NSF Threads for IMAP : Discussion

Launch late 2025 on Falcon 9 (booster 10xx.x) from Florida.

Rideshare Payloads:
  Lunar Trailblazer
  Space Weather Follow On L1
  GLIDE
  Solar Cruiser



https://www.nasa.gov/press-release/nasa-awards-launch-services-contract-for-imap-mission
Sept. 25, 2020
CONTRACT RELEASE C20-026

NASA Awards Launch Services Contract for IMAP Mission

NASA has selected Space Exploration Technologies (SpaceX) of Hawthorne, California, to provide launch services for the agency’s Interstellar Mapping and Acceleration Probe (IMAP) mission, which includes four secondary payloads. IMAP will help researchers better understand the boundary of the heliosphere, a magnetic barrier surrounding our solar system. This region is where the constant flow of particles from our Sun, called the solar wind, collides with winds from other stars. This collision limits the amount of harmful cosmic radiation entering the heliosphere. IMAP will collect and map neutral particles that make it through, as well as investigate the fundamental processes of how particles are accelerated in space, from its vantage point orbiting the Sun at the Lagrange 1 point directly between the Sun and Earth.

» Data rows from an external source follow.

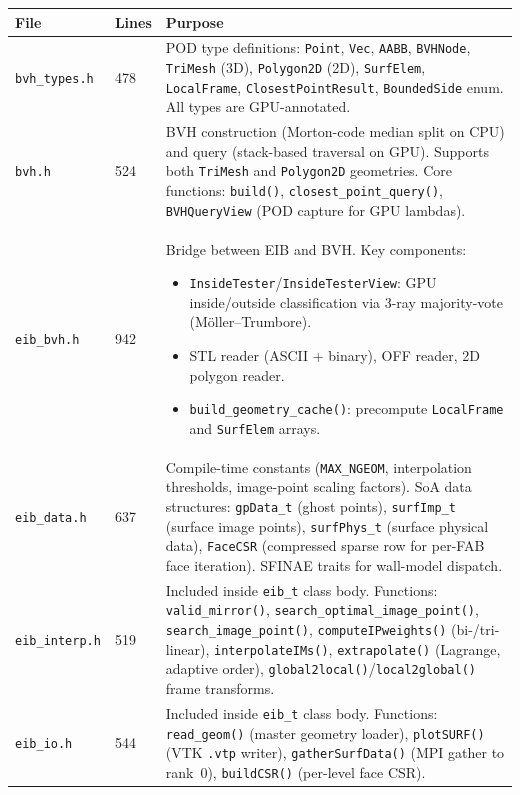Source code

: \documentclass[11pt,a4paper]{article}
\begin{document}
\begin{longtable}{p{3.5cm} p{1cm} p{9cm}}
\toprule
\textbf{File} & \textbf{Lines} & \textbf{Purpose} \\
\midrule
\texttt{bvh\_types.h} & 478
  & POD type definitions: \texttt{Point}, \texttt{Vec},
    \texttt{AABB}, \texttt{BVHNode}, \texttt{TriMesh} (3D),
    \texttt{Polygon2D} (2D), \texttt{SurfElem}, \texttt{LocalFrame},
    \texttt{ClosestPointResult}, \texttt{BoundedSide} enum.
    All types are GPU-annotated. \\

\texttt{bvh.h} & 524
  & BVH construction (Morton-code median split on CPU) and query
    (stack-based traversal on GPU).  Supports both \texttt{TriMesh}
    and \texttt{Polygon2D} geometries.  Core functions:
    \texttt{build()}, \texttt{closest\_point\_query()},
    \texttt{BVHQueryView} (POD capture for GPU lambdas). \\

\texttt{eib\_bvh.h} & 942
  & Bridge between EIB and BVH.  Key components:
    \begin{itemize}
      \item \texttt{InsideTester}/\texttt{InsideTesterView}: GPU inside/outside
            classification via 3-ray majority-vote (M\"oller--Trumbore).
      \item STL reader (ASCII + binary), OFF reader, 2D polygon reader.
      \item \texttt{build\_geometry\_cache()}: precompute \texttt{LocalFrame}
            and \texttt{SurfElem} arrays.
    \end{itemize} \\

\texttt{eib\_data.h} & 637
  & Compile-time constants (\texttt{MAX\_NGEOM}, interpolation thresholds,
    image-point scaling factors).
    SoA data structures:
    \texttt{gpData\_t} (ghost points),
    \texttt{surfImp\_t} (surface image points),
    \texttt{surfPhys\_t} (surface physical data),
    \texttt{FaceCSR} (compressed sparse row for per-FAB face iteration).
    SFINAE traits for wall-model dispatch. \\

\texttt{eib\_interp.h} & 519
  & Included inside \texttt{eib\_t} class body.  Functions:
    \texttt{valid\_mirror()},
    \texttt{search\_optimal\_image\_point()},
    \texttt{search\_image\_point()},
    \texttt{computeIPweights()} (bi-/tri-linear),
    \texttt{interpolateIMs()},
    \texttt{extrapolate()} (Lagrange, adaptive order),
    \texttt{global2local()}/\texttt{local2global()} frame transforms. \\

\texttt{eib\_io.h} & 544
  & Included inside \texttt{eib\_t} class body.  Functions:
    \texttt{read\_geom()} (master geometry loader),
    \texttt{plotSURF()} (VTK \texttt{.vtp} writer),
    \texttt{gatherSurfData()} (MPI gather to rank~0),
    \texttt{buildCSR()} (per-level face CSR). \\

\bottomrule
\end{longtable}
\end{document}
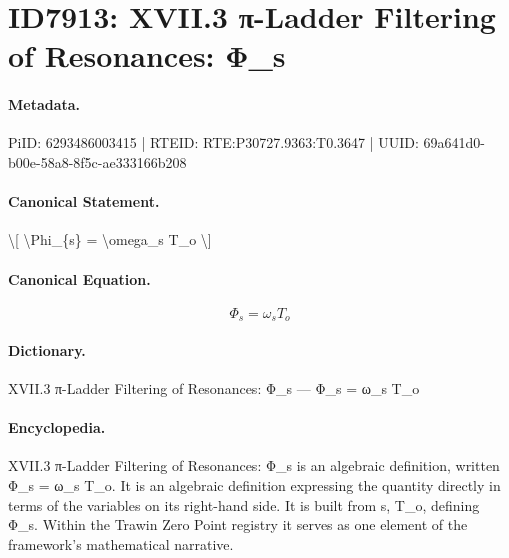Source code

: \section*{ID7913: XVII.3 π-Ladder Filtering of Resonances: Φ\_s}
\paragraph{Metadata.}
PiID: 6293486003415 | RTEID: RTE:P30727.9363:T0.3647 | UUID: 69a641d0-b00e-58a8-8f5c-ae333166b208

\paragraph{Canonical Statement.}
\textbackslash{}[ \textbackslash{}Phi\_\{s\} = \textbackslash{}omega\_s T\_o \textbackslash{}]

\paragraph{Canonical Equation.}
\[
\Phi_{s} = \omega_s T_o
\]

\paragraph{Dictionary.}
XVII.3 π-Ladder Filtering of Resonances: Φ\_s — Φ\_s = ω\_s T\_o

\paragraph{Encyclopedia.}
XVII.3 π-Ladder Filtering of Resonances: Φ\_s is an algebraic definition, written Φ\_s = ω\_s T\_o. It is an algebraic definition expressing the quantity directly in terms of the variables on its right-hand side. It is built from s, T\_o, defining Φ\_s. Within the Trawin Zero Point registry it serves as one element of the framework's mathematical narrative.
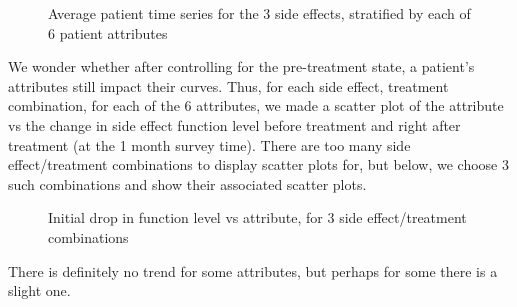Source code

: \begin{figure}
\begin{subfigure}[bowel function]{
  \texttt{[image: /Users/glareprotector/prostate\_git/glare/tex\_files/sections/explore/avg\_time\_series\_strat\_by\_pre\_state/bowel\_func.png]}}
\end{subfigure}
\begin{subfigure}[sexual function]{
  \texttt{[image: /Users/glareprotector/prostate\_git/glare/tex\_files/sections/explore/avg\_time\_series\_strat\_by\_pre\_state/sexual\_func.png]}}
\end{subfigure}
\begin{subfigure}[urinary function]{
  \texttt{[image: /Users/glareprotector/prostate\_git/glare/tex\_files/sections/explore/avg\_time\_series\_strat\_by\_pre\_state/urin\_func.png]}}
\end{subfigure}
\caption{Average patient time series for the 3 side effects, stratified by each of 6 patient attributes}
\end{figure}


We wonder whether after controlling for the pre-treatment state, a patient's attributes still impact their curves.  Thus, for each side effect, treatment combination, for each of the 6 attributes, we made a scatter plot of the attribute vs the change in side effect function level before treatment and right after treatment (at the 1 month survey time).  There are too many side effect/treatment combinations to display scatter plots for, but below, we choose 3 such combinations and show their associated scatter plots.

\begin{figure}
\begin{subfigure}[bowel function/brachytherapy]{
  \texttt{[image: /Users/glareprotector/prostate\_git/glare/tex\_files/sections/explore/change\_in\_state\_vs\_attribute\_by\_treatment/bowel\_func\_brachy.png]}}
\end{subfigure}
\begin{subfigure}[sexual function/surgery]{
  \texttt{[image: /Users/glareprotector/prostate\_git/glare/tex\_files/sections/explore/change\_in\_state\_vs\_attribute\_by\_treatment/sexual\_func\_surgery.png]}}
\end{subfigure}
\begin{subfigure}[urinary function/radiation]{
  \texttt{[image: /Users/glareprotector/prostate\_git/glare/tex\_files/sections/explore/change\_in\_state\_vs\_attribute\_by\_treatment/urin\_func\_radiation.png]}}
\end{subfigure}
\caption{Initial drop in function level vs attribute, for 3 side effect/treatment combinations}
\end{figure}

There is definitely no trend for some attributes, but perhaps for some there is a slight one.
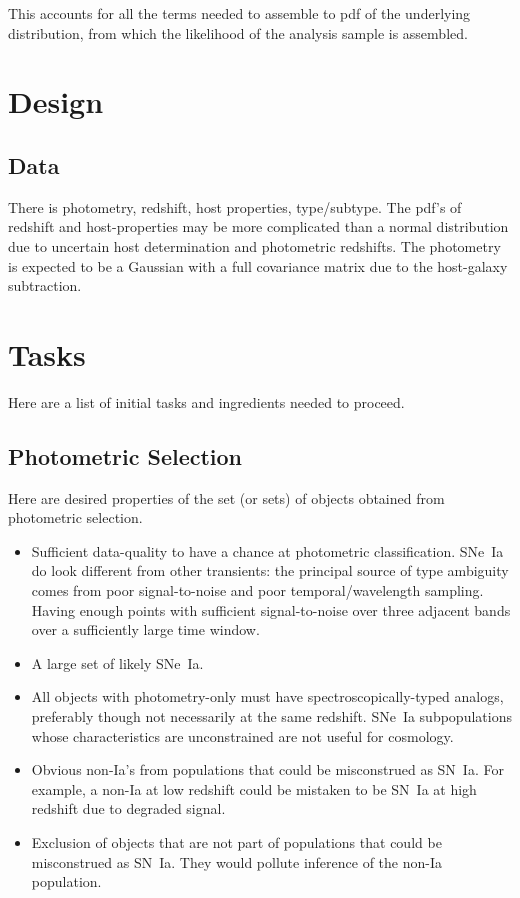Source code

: \documentclass[preprint,3p]{elsarticle}
\begin{document}
This accounts for all the terms needed to assemble to pdf of the underlying distribution,
from which the likelihood of the analysis sample is assembled.

\section{Design}
\subsection{Data}
There is photometry, redshift, host properties, type/subtype.  The pdf's of redshift and
host-properties may be more complicated than a normal distribution due to uncertain host
determination and photometric redshifts.  The photometry is expected to be a Gaussian
with a full covariance matrix due to the host-galaxy subtraction.  

\section{Tasks}
Here are a list of initial tasks and ingredients needed to proceed.
\subsection{Photometric Selection}
Here are desired properties of the set (or sets) of objects obtained from photometric selection.
\begin{itemize}
\item Sufficient data-quality to have a chance at photometric classification.
SNe~Ia do look different from other transients: the principal source of type  ambiguity
comes from poor signal-to-noise and poor temporal/wavelength sampling.
Having enough points with sufficient signal-to-noise over three adjacent bands over a 
sufficiently large time window.
\item A large set of likely SNe~Ia.
\item All objects with photometry-only must have spectroscopically-typed analogs, preferably though not necessarily at the same redshift.  SNe~Ia subpopulations whose characteristics
are unconstrained are not useful for cosmology.
\item Obvious non-Ia's from populations that could be misconstrued as SN~Ia.  For example,
a non-Ia at low redshift could be
mistaken to be SN~Ia at high redshift due to degraded signal.  
\item Exclusion of objects that are not part of populations that could be misconstrued as SN~Ia.
They would pollute inference of the non-Ia population.
\end{itemize}
\end{document}
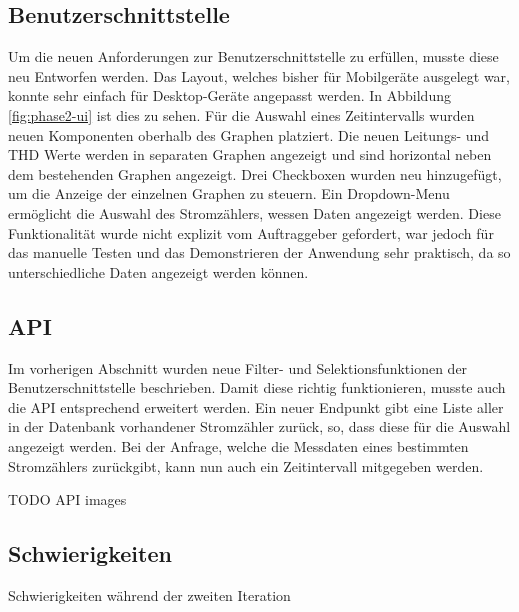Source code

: \subsection{Benutzerschnittstelle}
Um die neuen Anforderungen zur Benutzerschnittstelle zu erfüllen, musste diese neu Entworfen werden.
Das Layout, welches bisher für Mobilgeräte ausgelegt war, konnte sehr einfach für Desktop-Geräte angepasst werden.
In Abbildung \ref{fig:phase2-ui} ist dies zu sehen.
Für die Auswahl eines Zeitintervalls wurden neuen Komponenten oberhalb des Graphen platziert.
Die neuen Leitungs- und \ac{THD} Werte werden in separaten Graphen angezeigt und sind horizontal neben dem bestehenden Graphen angezeigt.
Drei Checkboxen wurden neu hinzugefügt, um die Anzeige der einzelnen Graphen zu steuern.
Ein Dropdown-Menu ermöglicht die Auswahl des Stromzählers, wessen Daten angezeigt werden.
Diese Funktionalität wurde nicht explizit vom Auftraggeber gefordert, war jedoch für das manuelle Testen
und das Demonstrieren der Anwendung sehr praktisch, da so unterschiedliche Daten angezeigt werden können.

\subsection{\ac{API}}
Im vorherigen Abschnitt wurden neue Filter- und Selektionsfunktionen der Benutzerschnittstelle beschrieben.
Damit diese richtig funktionieren, musste auch die \ac{API} entsprechend erweitert werden.
Ein neuer Endpunkt gibt eine Liste aller in der Datenbank vorhandener Stromzähler zurück, so, dass diese für die Auswahl angezeigt werden.
Bei der Anfrage, welche die Messdaten eines bestimmten Stromzählers zurückgibt, kann nun auch ein Zeitintervall mitgegeben werden.

TODO API images

\subsection{Schwierigkeiten}
Schwierigkeiten während der zweiten Iteration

The total cost for NASA to launch IMAP and the secondary payloads is approximately $109.4 million, which includes the launch service and other mission related costs.

The secondary payloads to be included with the launch of IMAP are: NASA’s Lunar Trailblazer mission, two additional NASA heliophysics missions of opportunity yet to be named, and the National Oceanic and Atmospheric Administration’s Space Weather Follow On-Lagrange 1 (SWFO-L1) mission.

The IMAP mission is targeted to launch in October 2024 on a Falcon 9 Full Thrust rocket from Launch Complex 40 at Cape Canaveral Air Force Station in Florida.

NASA’s Launch Services Program at the agency’s Kennedy Space Center in Florida will manage the SpaceX launch service. The mission is led by Johns Hopkins Applied Physics Laboratory in Laurel, Maryland. NASA’s Goddard Space Flight Center in Greenbelt, Maryland, is responsible for the mission’s overall management, system engineering, integration, and testing and mission operations.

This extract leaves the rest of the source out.